Really nice. I think there may still be some things left to do here, but I think this is a good increment and it seems better to fix forward at this stage of things.

See comment inline for some of the things still surprising me here. But to be clear, none of these are blockers IMO.

toolchain/check/context.cpp

chandlerc · 2023-10-13T03:30:13Z

toolchain/check/testdata/array/fail_type_mismatch.carbon

 // CHECK:STDOUT:   %.loc10_39.1: type = tuple_type (i32, String, String)
-// CHECK:STDOUT:   %.loc10_39.2: (i32, String, String) = tuple_literal (%.loc10_20, %.loc10_23, %.loc10_32)
-// CHECK:STDOUT:   %.loc10_39.3: i32 = int_literal 0
-// CHECK:STDOUT:   %.loc10_39.4: ref i32 = array_index %a, %.loc10_39.3
-// CHECK:STDOUT:   %.loc10_39.5: init i32 = initialize_from %.loc10_20 to %.loc10_39.4
+// CHECK:STDOUT:   %.loc10_39.2: type = tuple_type (i32, String*, String*)
+// CHECK:STDOUT:   %.loc10_39.3: type = ptr_type (i32, String*, String*)


Not sure it makes sense to address in this PR, but I think this shows an issue with the current value representation approach for tuples.

If we take the value representation of each member of the tuple, and one of them uses a pointer value rep, and then the tuple itself uses a pointer value rep, we don't want to end up with a pointer-to-a-pointer.
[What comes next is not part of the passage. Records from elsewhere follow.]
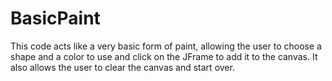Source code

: # BasicPaint
This code acts like a very basic form of paint, allowing the user to choose a shape and a color to use and click on the JFrame to add it to the canvas. It also allows the user to clear the canvas and start over. 
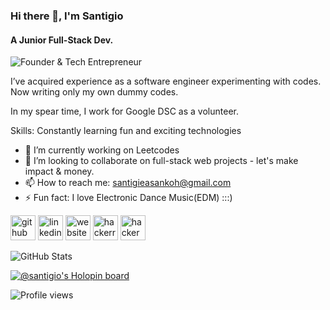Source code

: ### Hi there 👋, I'm Santigio
#### A Junior Full-Stack Dev.
![Founder & Tech Entrepreneur](https://i.pinimg.com/564x/4c/54/ac/4c54acde486e1ef07a284d222077c06b.jpg)

I’ve acquired experience as a software engineer experimenting with codes. Now writing only my own dummy codes.

In my spear time, I work for Google DSC  as a volunteer.

Skills: Constantly learning fun and exciting technologies 

- 🔭 I’m currently working on Leetcodes  
- 👯 I’m looking to collaborate on full-stack web projects - let's make impact & money.
- 📫 How to reach me: santigieasankoh@gmail.com 
- ⚡ Fun fact:  I love Electronic Dance Music(EDM) :::)


[<img src='https://cdn.jsdelivr.net/npm/simple-icons@3.0.1/icons/github.svg' alt='github' height='40'>](https://github.com/Santigio)  [<img src='https://cdn.jsdelivr.net/npm/simple-icons@3.0.1/icons/linkedin.svg' alt='linkedin' height='40'>](https://www.linkedin.com/in/https://www.linkedin.com/in/santigie-sankoh//)  [<img src='https://cdn.jsdelivr.net/npm/simple-icons@3.0.1/icons/icloud.svg' alt='website' height='40'>](santigie.netlify.app)  [<img src='https://cdn.jsdelivr.net/npm/simple-icons@3.0.1/icons/hackerrank.svg' alt='hackerrank' height='40'>](https://www.hackerrank.com/s_sankoh)  [<img src='https://cdn.jsdelivr.net/npm/simple-icons@3.0.1/icons/hackerearth.svg' alt='hackerearth' height='40'>](https://www.hackerearth.com/@s.sankoh)  

![GitHub Stats](https://github-readme-stats.vercel.app/api?username=santigio&theme=radical)

[![@santigio's Holopin board](https://holopin.me/santigio)](https://holopin.io/@santigio)

![Profile views](https://gpvc.arturio.dev/Santigio)  
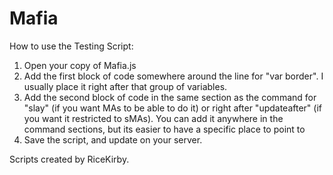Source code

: Mafia
=====

How to use the Testing Script:

1. Open your copy of Mafia.js
2. Add the first block of code somewhere around the line for "var border". I usually place it right after that group of variables.
3. Add the second block of code in the same section as the command for "slay" (if you want MAs to be able to do it) or right after "updateafter" (if you want it restricted to sMAs). You can add it anywhere in the command sections, but its easier to have a specific place to point to
4. Save the script, and update on your server.

Scripts created by RiceKirby.
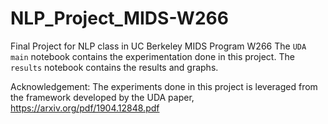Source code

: # NLP_Project_MIDS-W266
Final Project for NLP class in UC Berkeley MIDS Program W266
The `UDA main` notebook contains the experimentation done in this project. The `results` notebook contains the results and graphs.

Acknowledgement: The experiments done in this project is leveraged from the framework developed by the UDA paper, https://arxiv.org/pdf/1904.12848.pdf
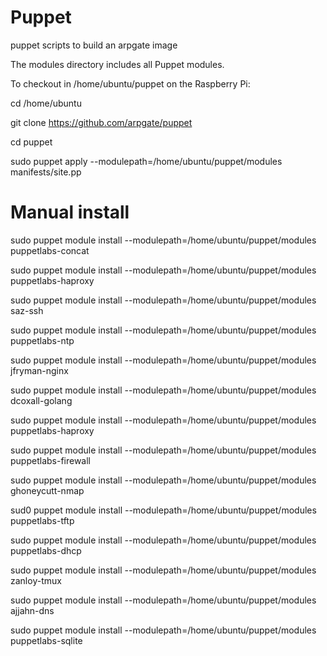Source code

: # Puppet
puppet scripts to build an arpgate image

The modules directory includes all Puppet modules.

To checkout in /home/ubuntu/puppet on the Raspberry Pi:

cd /home/ubuntu

git clone https://github.com/arpgate/puppet 

cd puppet

sudo puppet apply --modulepath=/home/ubuntu/puppet/modules manifests/site.pp


Manual install
==============
sudo puppet module install  --modulepath=/home/ubuntu/puppet/modules puppetlabs-concat

sudo puppet module install  --modulepath=/home/ubuntu/puppet/modules puppetlabs-haproxy

sudo puppet module install --modulepath=/home/ubuntu/puppet/modules saz-ssh

sudo puppet module install --modulepath=/home/ubuntu/puppet/modules puppetlabs-ntp

sudo puppet module install --modulepath=/home/ubuntu/puppet/modules jfryman-nginx

sudo puppet module install --modulepath=/home/ubuntu/puppet/modules dcoxall-golang

sudo puppet module install --modulepath=/home/ubuntu/puppet/modules puppetlabs-haproxy

sudo puppet module install --modulepath=/home/ubuntu/puppet/modules puppetlabs-firewall

sudo puppet module install --modulepath=/home/ubuntu/puppet/modules  ghoneycutt-nmap

sud0 puppet module install --modulepath=/home/ubuntu/puppet/modules puppetlabs-tftp

sudo puppet module install --modulepath=/home/ubuntu/puppet/modules puppetlabs-dhcp

sudo puppet module install --modulepath=/home/ubuntu/puppet/modules zanloy-tmux

sudo puppet module install --modulepath=/home/ubuntu/puppet/modules ajjahn-dns

sudo puppet module install --modulepath=/home/ubuntu/puppet/modules puppetlabs-sqlite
When we're selecting a value rep as a pointer, the pointer is to the object, and so we shouldn't have the field value reps here, as we'll go all the way back to the tuple object with object representations for all its fields. And that's what we want so we don't end up with double-indirection.

We should discuss this when you get back from vacation. There's an interesting design tradeoff here that gets into how we want our value semantics to work. As an example to mull over, consider:

fn F(strings: (String, String)); fn G(s: String) { F((s, s)); }

Here, assume that the object representation of String owns a heap buffer, and the value representation is just a pointer and size. And that the tuple value representation is large enough that we want to pass it indirectly. (Eg, add tuple elements until we reach that point.)

Either:

The value representation of (String, String) is a pointer to storage containing two String value representations, meaning that we have a case where the value rep is a pointer, but it's not a pointer to an object rep of the same type. Or...

The value representation of (String, String) is a pointer to storage containing two String object representations, meaning that we need to perform heap allocations and copies in order to call F from G, where we fundamentally had no need to create any new String objects. Or...

Something else!

To me, option (1) seems like a better choice than option (2). There's then another choice:

Either:

1a) The value representation of a tuple contains the value representations of its elements, always, leading to the pointers-to-pointers behavior you're observing here. Or...
1b) If an element's value representation is a pointer, then the tuple's value representation stores the pointee directly. That'd mean that we avoid the double indirection, at the cost of making additional copies. For very large, heavily nested tuples, this can result in the creation of a lot more stack objects and copying between them, but for cases like this one, may be a substantial improvement. Or...
1c) We heuristically pick between 1a and 1b based on what we think is the right tradeoff between extra indirections and extra copies. Or...
1d) Something else!

My current thinking is that either (1b) or (1c) is probably a good direction. But I think there's a lot to explore here.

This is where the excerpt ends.